ANGEL. Everybody in Harlem is singing the blues.

Related Characters: Angel Allen (speaker), Guy Jacobs (speaker)
Related Symbols: The Blues
Page Number and Citation: 12
Explanation and Analysis:

GUY. Paris has never seen costumes like the ones I’m designing for La Bakaire!

DELIA. Do you ever think you won’t go?

GUY. I’m going. Besides I have no choice. The matter is now officially out of my hands. Angel wasn’t the only one who got fired last evening. […] Well, I couldn’t hardly stand by and let Bobby toss her bodily out on the street, could I?

DELIA. What are you going to do?

GUY. I’m going to drive Josephine crazy until she sends for me. […]

DELIA. I’ve got a little money saved if you need anything.

GUY. Aren’t you sweet?

He kisses her.

I’m fine for now. […] Do me a favor?

DELIA. Sure.

GUY. Don’t tell Angel. I don’t want her to panic. I can take care of both of us if I have to. I won’t be the first time.

Related Characters: Guy Jacobs (speaker), Delia Patterson (speaker), Angel Allen, Josephine Baker
Page Number and Citation: 16
Explanation and Analysis:

Act 1, Scene 2 Quotes

GUY. Look, even in your current sorry state, you’re better off than most of the Negroes in Harlem. You’ve got a place to stay and I’m not gonna let you starve to death. We’ll figure it out.

ANGEL. I should be figuring things out for myself.

GUY. Shoulda, coulda, woulda. […] Have I ever let you down?

ANGEL. You know you haven’t.

GUY. I know I haven’t, but I’m asking you.

A beat. He waits.

ANGEL. No, you have never let me down.

Related Characters: Guy Jacobs (speaker), Angel Allen (speaker), Nick
Page Number and Citation: 20
Explanation and Analysis:

ANGEL sings her way over to DELIA and begins dancing with her as she sings. DELIA is shy, but delighted. SAM watches them affectionately.

SAM. I didn’t realize your revolution left a space for dancing.

ANGEL (still dancing). All revolutions leave a space for dancing. They just like to pretend they don’t.

DELIA stops dancing.

DELIA (defensive). I’m not trying to make a revolution.
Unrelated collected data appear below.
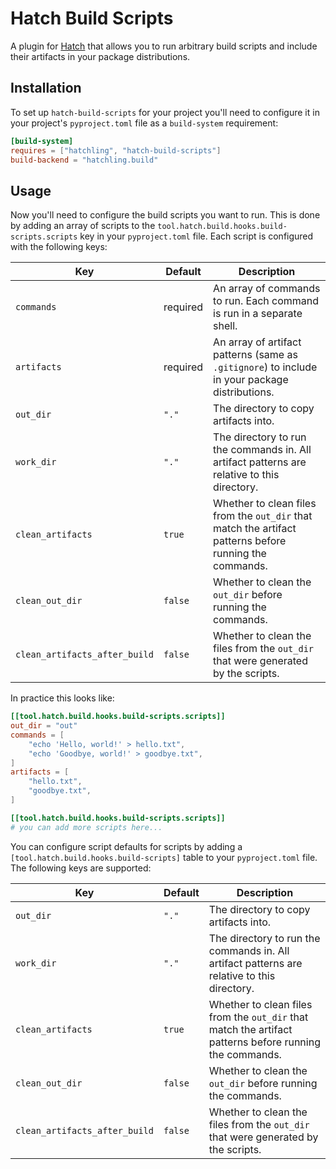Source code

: # Hatch Build Scripts

A plugin for [Hatch](https://github.com/pypa/hatch) that allows you to run arbitrary
build scripts and include their artifacts in your package distributions.


## Installation

To set up `hatch-build-scripts` for your project you'll need to configure it in your
project's `pyproject.toml` file as a `build-system` requirement:

```toml
[build-system]
requires = ["hatchling", "hatch-build-scripts"]
build-backend = "hatchling.build"
```

## Usage

Now you'll need to configure the build scripts you want to run. This is done by adding
an array of scripts to the `tool.hatch.build.hooks.build-scripts.scripts` key in your
`pyproject.toml` file. Each script is configured with the following keys:

| Key | Default | Description |
| --- | ------- | ----------- |
| `commands` | required | An array of commands to run. Each command is run in a separate shell. |
| `artifacts` | required | An array of artifact patterns (same as `.gitignore`) to include in your package distributions. |
| `out_dir` | `"."` | The directory to copy artifacts into. |
| `work_dir` | `"."` | The directory to run the commands in. All artifact patterns are relative to this directory. |
| `clean_artifacts` | `true` | Whether to clean files from the `out_dir` that match the artifact patterns before running the commands. |
| `clean_out_dir` | `false` | Whether to clean the `out_dir` before running the commands. |
| `clean_artifacts_after_build` | `false` | Whether to clean the files from the `out_dir` that were generated by the scripts. |

In practice this looks like:

```toml
[[tool.hatch.build.hooks.build-scripts.scripts]]
out_dir = "out"
commands = [
    "echo 'Hello, world!' > hello.txt",
    "echo 'Goodbye, world!' > goodbye.txt",
]
artifacts = [
    "hello.txt",
    "goodbye.txt",
]

[[tool.hatch.build.hooks.build-scripts.scripts]]
# you can add more scripts here...
```

You can configure script defaults for scripts by adding a `[tool.hatch.build.hooks.build-scripts]` table to your `pyproject.toml` file. The following keys are supported:

| Key | Default | Description |
| --- | ------- | ----------- |
| `out_dir` | `"."` | The directory to copy artifacts into. |
| `work_dir` | `"."` | The directory to run the commands in. All artifact patterns are relative to this directory. |
| `clean_artifacts` | `true` | Whether to clean files from the `out_dir` that match the artifact patterns before running the commands. |
| `clean_out_dir` | `false` | Whether to clean the `out_dir` before running the commands. |
| `clean_artifacts_after_build` | `false` | Whether to clean the files from the `out_dir` that were generated by the scripts. |
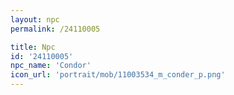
 ```yaml
---
layout: npc
permalink: /24110005

title: Npc
id: '24110005'
npc_name: 'Condor'
icon_url: 'portrait/mob/11003534_m_conder_p.png'
---
```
I’m just trying to give women in Harlem the chance to plan their families.

Related Characters: Sam Thomas (speaker), Angel Allen (speaker), Delia Patterson (speaker)
Related Symbols: The Blues
Page Number and Citation: 29
Explanation and Analysis:

Act 1, Scene 3 Quotes

GUY. You can’t make it real just because you want it to be.

ANGEL. Are you really going to Paris?

GUY. It’s not the same thing.

ANGEL. Why isn’t it? Because you’re some kind of genius with a dream and I’m just a colored woman out of a job?

GUY. Is that your dream? Singing for gangsters? And then what?

ANGEL. Then I’ll have to figure out something else. Isn’t that what you always tell me? ‘One step at a time.’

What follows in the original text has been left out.